Nagi scrollò di nuovo le
spalle. «E chi te lo impedisce?»
«Le… le mie
nano-macchine… Andrebbero in tilt, se… se io…»
«Se ti concedessi ad un
uomo?» Quasi rise, e non cercò di nasconderlo, questa volta. Scosse il capo
e le carezzò il viso con le dita pallide, portandole sotto al mento per
sollevarle il capo ed incrociare ancora quegli occhi atterriti. «Le bugie
del Garderobe fanno acqua da tutte le parti» sospirò pazientemente. «Ma
quello che ti deve interessare adesso, è che se fosse vero che il cromosoma
Y è deleterio per le nano-macchine che voi Otome avete in corpo, allora
perché sei ancora in possesso dei tuoi poteri?» La fronte di Nina si
corrucciò appena, non capendo dove Nagi volesse arrivare. «Non credi anche
tu che basterebbe un bacio, allora, affinché tu possa smettere di essere una
Otome?»
Seppure nella confusione
che si era impadronita di ogni parte del suo essere, la ragazza dovette
riconoscere che il ragionamento del giovane non faceva una piega. «Ma…
allora perché…?»
«Ah, questo sarebbe da
chiedere a chi porta avanti quella folle e bugiarda istituzione, non certo a
me che voglio distruggerla dalle fondamenta» le rispose in tutta onestà il
granduca. «Tuttavia, resta il fatto che Sergay non ti vedrà mai con occhi
diversi, se resti quella che sei.»
Nina parve pensarci su
per qualche istante.
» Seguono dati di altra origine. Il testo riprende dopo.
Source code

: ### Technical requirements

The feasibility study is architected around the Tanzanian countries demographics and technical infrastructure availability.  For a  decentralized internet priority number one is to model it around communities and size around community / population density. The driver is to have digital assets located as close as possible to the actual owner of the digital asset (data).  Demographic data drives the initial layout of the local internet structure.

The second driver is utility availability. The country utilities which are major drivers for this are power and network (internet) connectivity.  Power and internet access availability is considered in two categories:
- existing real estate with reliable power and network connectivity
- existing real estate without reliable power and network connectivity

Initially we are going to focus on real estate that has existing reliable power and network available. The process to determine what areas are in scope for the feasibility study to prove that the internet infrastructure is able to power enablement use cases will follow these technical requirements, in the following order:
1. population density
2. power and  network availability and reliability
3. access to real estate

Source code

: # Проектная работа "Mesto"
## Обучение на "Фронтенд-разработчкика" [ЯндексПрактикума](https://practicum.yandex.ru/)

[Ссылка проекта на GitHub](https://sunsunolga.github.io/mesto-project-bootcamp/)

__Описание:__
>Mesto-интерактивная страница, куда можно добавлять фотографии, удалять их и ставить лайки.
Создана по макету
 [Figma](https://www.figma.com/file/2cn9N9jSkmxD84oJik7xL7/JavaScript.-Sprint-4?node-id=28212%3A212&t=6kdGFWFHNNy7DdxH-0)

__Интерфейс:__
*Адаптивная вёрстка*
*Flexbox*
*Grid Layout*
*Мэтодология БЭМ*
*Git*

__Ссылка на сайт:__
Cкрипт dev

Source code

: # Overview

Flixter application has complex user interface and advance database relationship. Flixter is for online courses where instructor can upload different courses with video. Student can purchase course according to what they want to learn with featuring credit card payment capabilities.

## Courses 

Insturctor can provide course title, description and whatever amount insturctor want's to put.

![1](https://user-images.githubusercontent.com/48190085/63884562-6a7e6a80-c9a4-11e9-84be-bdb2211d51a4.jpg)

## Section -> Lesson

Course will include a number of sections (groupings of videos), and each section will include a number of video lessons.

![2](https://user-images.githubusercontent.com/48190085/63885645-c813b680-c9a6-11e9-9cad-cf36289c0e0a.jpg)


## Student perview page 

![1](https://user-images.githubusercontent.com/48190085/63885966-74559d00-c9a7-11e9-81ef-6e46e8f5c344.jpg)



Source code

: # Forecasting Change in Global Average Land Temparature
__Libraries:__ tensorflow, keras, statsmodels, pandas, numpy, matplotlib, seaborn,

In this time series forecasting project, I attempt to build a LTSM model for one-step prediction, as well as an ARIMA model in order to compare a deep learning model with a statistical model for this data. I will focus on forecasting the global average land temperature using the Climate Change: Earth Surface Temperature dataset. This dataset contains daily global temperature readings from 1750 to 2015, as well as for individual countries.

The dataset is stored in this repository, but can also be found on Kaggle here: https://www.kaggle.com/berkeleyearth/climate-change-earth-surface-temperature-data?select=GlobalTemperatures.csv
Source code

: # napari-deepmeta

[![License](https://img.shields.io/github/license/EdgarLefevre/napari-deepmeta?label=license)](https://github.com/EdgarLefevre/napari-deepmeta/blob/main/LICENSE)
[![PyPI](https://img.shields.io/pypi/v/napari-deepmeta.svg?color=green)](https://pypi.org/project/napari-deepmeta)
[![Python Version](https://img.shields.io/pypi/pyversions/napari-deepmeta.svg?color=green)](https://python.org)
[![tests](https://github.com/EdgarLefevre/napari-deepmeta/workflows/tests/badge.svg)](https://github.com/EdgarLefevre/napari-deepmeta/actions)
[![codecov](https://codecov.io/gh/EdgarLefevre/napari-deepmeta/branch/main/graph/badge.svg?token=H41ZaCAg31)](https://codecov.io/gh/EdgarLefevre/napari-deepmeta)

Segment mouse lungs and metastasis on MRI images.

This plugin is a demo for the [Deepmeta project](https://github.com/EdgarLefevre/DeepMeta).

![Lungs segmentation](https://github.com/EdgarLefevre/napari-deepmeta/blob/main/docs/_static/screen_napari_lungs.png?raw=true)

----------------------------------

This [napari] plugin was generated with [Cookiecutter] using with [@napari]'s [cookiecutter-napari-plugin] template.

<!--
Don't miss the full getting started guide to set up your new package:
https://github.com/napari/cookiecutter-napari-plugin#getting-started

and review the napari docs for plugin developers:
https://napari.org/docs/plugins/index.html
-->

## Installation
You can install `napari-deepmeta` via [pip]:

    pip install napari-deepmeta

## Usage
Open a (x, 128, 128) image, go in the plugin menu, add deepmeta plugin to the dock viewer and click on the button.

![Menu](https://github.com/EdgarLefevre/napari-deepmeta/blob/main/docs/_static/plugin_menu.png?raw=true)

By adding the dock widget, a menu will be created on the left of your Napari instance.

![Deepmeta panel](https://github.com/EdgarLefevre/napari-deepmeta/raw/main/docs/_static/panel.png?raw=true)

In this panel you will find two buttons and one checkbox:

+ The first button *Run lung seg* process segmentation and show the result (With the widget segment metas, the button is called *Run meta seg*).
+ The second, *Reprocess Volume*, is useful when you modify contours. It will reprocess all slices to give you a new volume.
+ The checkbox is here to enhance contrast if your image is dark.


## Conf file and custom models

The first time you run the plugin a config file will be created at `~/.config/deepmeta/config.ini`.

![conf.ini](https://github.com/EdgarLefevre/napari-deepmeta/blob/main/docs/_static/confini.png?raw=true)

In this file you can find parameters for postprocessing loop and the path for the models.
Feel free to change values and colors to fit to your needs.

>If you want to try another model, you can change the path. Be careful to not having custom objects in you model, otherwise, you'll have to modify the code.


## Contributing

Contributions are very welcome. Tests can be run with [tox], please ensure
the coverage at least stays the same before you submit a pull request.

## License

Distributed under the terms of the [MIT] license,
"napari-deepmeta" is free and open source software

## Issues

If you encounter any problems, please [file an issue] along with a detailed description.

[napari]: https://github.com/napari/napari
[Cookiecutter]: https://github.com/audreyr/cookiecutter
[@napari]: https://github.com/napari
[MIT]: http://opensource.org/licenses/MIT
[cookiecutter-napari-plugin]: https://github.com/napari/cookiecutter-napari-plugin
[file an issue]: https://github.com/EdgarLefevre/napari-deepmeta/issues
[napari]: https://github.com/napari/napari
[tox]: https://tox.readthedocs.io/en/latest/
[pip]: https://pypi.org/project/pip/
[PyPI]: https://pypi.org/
Quindi, annuì con una certa convinzione, tanto che Nagi
si sentì autorizzato a passarle una mano dietro la schiena per avvicinarla
nuovamente a sé, la bocca sulla pelle del suo viso. «Non… non ci saranno
conseguenze, per i miei poteri…?» la sentì domandare, ultima conferma prima
di lasciarsi andare all’ennesima follia per amore di un uomo che non
meritava nessuna delle sue lacrime.
«Pensi davvero che, giunti
a questo punto della guerra, io sia così stupido da mandare tutto all’aria?»
le soffiò il granduca nell’orecchio, facendola rabbrividire. «Dovresti
conoscermi, ormai… Nina. Rimarrà fra noi.»
Immaginando di non avere
alternative, la fanciulla si arrese, passandogli le braccia dietro la nuca e
premendo le labbra schiuse contro le sue.